14 de julho de 2012

Rosemary Brown e a arte mediúnica (Érico Bomfim) - I/2

Primeira execução por Érico Bomfim de um Estudo em fá sustenido menor, atribuído ao Espírito de F. Chopin pela médium Rosemary Brown. Assistir também E. Bomfim sobre Rosemary Brown (Junho/2012).

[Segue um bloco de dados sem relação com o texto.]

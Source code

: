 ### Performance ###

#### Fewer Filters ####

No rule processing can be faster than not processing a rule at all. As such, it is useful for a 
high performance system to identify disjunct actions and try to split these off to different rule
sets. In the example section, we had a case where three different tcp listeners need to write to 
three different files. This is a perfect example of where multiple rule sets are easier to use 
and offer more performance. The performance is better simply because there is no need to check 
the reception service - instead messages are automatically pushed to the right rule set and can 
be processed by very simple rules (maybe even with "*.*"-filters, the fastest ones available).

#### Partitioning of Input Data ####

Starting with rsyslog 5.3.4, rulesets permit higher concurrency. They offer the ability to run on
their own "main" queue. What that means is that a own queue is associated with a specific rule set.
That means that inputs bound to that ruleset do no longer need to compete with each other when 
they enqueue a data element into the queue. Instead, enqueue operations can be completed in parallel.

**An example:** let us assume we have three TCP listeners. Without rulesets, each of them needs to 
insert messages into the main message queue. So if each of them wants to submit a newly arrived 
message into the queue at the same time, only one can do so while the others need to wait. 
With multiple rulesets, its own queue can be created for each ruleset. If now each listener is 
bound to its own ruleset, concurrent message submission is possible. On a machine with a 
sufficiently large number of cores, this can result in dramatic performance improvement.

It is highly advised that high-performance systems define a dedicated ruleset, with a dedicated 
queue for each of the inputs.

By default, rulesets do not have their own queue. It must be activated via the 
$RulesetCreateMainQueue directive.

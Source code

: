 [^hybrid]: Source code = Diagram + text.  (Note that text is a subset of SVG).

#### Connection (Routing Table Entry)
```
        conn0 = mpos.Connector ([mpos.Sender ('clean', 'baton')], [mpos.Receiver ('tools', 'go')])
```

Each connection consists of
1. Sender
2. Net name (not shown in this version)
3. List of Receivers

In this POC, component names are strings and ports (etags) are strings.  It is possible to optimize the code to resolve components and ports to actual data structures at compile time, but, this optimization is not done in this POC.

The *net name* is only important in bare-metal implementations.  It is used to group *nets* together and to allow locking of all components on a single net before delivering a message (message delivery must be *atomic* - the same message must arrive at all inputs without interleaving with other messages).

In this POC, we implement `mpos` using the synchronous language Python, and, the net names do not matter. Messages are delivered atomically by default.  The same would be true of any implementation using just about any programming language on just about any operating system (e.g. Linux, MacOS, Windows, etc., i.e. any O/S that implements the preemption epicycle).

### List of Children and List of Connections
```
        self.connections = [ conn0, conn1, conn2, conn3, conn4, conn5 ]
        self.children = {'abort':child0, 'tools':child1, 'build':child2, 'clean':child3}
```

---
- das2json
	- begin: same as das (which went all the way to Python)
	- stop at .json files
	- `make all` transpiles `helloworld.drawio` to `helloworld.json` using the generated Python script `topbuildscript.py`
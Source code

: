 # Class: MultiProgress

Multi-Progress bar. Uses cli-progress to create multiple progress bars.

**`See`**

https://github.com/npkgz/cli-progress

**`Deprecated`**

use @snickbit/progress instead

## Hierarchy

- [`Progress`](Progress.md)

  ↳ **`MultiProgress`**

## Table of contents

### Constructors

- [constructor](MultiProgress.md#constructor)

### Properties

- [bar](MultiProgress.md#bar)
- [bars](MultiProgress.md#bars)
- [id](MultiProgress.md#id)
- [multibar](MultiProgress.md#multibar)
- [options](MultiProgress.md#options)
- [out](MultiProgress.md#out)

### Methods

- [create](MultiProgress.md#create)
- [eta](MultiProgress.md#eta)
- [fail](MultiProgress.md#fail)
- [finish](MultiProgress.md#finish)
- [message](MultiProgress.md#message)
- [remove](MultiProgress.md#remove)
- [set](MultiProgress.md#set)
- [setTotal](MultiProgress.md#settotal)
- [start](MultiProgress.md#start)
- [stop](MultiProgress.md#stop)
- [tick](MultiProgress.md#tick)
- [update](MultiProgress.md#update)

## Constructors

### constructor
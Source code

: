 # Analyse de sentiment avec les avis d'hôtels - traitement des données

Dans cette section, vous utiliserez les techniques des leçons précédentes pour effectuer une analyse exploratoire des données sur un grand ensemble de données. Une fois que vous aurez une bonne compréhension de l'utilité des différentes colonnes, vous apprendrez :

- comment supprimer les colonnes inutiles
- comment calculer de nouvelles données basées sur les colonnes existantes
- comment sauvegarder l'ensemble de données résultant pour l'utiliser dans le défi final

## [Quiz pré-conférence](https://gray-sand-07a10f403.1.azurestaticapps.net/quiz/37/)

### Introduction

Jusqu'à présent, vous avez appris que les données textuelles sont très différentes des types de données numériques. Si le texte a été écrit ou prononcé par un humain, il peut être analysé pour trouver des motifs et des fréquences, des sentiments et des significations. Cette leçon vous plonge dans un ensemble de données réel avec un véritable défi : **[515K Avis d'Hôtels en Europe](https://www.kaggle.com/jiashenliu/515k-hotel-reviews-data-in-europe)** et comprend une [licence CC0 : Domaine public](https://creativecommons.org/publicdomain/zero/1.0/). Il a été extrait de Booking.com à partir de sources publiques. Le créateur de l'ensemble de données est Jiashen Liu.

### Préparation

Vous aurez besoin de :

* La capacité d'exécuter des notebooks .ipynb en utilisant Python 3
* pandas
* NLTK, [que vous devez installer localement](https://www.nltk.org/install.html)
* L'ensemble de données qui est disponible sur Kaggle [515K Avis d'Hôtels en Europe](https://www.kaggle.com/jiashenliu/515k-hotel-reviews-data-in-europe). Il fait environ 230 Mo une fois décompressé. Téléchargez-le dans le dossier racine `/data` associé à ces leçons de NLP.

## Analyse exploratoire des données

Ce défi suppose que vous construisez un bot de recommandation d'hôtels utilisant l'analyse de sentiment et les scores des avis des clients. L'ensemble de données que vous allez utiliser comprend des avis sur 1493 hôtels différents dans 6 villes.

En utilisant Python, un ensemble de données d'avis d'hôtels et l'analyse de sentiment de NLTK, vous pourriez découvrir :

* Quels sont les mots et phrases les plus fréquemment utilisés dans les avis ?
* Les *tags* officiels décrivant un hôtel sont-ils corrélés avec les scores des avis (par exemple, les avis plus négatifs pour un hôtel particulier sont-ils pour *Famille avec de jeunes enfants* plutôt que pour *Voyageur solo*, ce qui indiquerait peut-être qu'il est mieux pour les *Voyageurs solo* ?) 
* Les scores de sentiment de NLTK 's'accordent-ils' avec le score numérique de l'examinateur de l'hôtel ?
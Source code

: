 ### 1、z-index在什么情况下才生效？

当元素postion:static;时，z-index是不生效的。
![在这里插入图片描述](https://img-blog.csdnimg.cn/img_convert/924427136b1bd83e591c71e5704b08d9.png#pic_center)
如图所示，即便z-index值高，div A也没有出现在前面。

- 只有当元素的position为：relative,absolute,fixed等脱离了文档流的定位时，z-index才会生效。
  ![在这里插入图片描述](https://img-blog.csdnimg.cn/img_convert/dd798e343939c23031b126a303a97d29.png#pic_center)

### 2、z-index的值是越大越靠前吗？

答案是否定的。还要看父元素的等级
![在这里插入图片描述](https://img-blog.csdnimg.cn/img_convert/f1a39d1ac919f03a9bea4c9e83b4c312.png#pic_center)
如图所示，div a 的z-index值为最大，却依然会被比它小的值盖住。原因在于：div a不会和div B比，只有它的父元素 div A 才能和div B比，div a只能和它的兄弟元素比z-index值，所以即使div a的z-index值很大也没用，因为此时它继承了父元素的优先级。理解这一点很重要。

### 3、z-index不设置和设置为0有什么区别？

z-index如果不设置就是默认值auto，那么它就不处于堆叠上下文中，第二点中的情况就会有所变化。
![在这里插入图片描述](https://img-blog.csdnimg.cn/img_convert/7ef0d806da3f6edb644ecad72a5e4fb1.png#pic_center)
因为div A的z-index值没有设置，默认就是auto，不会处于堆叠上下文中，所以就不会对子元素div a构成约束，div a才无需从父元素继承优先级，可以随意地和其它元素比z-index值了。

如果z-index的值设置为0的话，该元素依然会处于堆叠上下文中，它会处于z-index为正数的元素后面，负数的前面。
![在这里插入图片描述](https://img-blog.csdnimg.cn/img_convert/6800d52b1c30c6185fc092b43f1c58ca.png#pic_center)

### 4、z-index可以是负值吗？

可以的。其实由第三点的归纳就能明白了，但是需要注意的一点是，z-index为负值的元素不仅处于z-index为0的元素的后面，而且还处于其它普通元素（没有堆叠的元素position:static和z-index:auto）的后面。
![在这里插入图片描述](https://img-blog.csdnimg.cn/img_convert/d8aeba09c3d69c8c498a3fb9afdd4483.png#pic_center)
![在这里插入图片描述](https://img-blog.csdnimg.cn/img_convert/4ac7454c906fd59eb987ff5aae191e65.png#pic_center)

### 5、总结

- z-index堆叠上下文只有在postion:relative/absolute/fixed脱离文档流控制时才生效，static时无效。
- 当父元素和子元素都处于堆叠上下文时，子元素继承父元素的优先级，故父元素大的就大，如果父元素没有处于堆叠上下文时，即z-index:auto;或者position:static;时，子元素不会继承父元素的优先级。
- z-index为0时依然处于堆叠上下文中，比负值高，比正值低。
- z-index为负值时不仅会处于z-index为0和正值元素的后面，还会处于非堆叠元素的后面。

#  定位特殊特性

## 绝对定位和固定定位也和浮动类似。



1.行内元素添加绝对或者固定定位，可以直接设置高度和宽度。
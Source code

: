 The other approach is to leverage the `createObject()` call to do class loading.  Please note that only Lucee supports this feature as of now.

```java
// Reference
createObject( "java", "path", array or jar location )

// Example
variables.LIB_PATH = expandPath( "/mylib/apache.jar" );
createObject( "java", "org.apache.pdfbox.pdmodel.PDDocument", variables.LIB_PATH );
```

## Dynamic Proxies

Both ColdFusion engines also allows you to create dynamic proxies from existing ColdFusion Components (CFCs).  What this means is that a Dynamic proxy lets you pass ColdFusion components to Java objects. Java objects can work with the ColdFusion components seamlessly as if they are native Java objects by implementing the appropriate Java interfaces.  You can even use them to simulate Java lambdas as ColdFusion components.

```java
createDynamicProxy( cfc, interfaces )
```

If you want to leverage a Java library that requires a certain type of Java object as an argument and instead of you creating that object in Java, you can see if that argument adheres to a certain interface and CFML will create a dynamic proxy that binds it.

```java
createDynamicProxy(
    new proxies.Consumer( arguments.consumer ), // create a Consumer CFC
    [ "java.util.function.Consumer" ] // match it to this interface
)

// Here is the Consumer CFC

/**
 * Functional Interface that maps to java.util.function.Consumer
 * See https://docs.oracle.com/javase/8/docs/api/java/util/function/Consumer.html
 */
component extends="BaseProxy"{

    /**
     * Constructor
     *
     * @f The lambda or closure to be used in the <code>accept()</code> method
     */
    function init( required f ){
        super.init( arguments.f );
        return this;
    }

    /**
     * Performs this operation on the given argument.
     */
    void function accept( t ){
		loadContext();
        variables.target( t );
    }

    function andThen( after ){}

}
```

Vá para a parte II deste artigo.

Rosemary Brown foi a maior médium musical que já houve. Sua obra é extremamente vasta e inclui muitos estilos diferentes. Ela explica:
Hoje, Liszt é o organizador e chefe de um grupo de compositores famosos, que me visitam em minha casa e me transmitem suas novas composições. Há atualmente doze, presentes no grupo: Liszt, Chopin, Schubert, Beethoven, Bach, Brahms, Schumann, Debussy, Grieg, Berlioz, Rachmaninoff e Monteverdi. Enumerei-os na ordem em que se comunicaram. Outros, como Albert Schweitzer, surgem rapidamente, transmitem-me um pouco de música e depois parece que não voltarão mais. Mozart, por exemplo, apareceu apenas três vezes. Mas, após seis anos de trabalho, tenho hoje, em gavetas e armários, espalhadas por toda a minha casa, cerca de 400 peças musicais - canções, composições para piano, alguns quartetos incompletos, o princípio de uma ópera, bem como concertos e sinfonias parcialmente completos. (BROWN, 1971, p. 21, tradução minha)
Rosemary Brown (1916-2001)
Como se vê, num período de apenas seis anos, Rosemary Brown produziu mais de 400 peças musicais. E não escreveu apenas peças para piano, mas também canções e trechos de outros quartetos, de concertos e de sinfonias, além do princípio de uma ópera.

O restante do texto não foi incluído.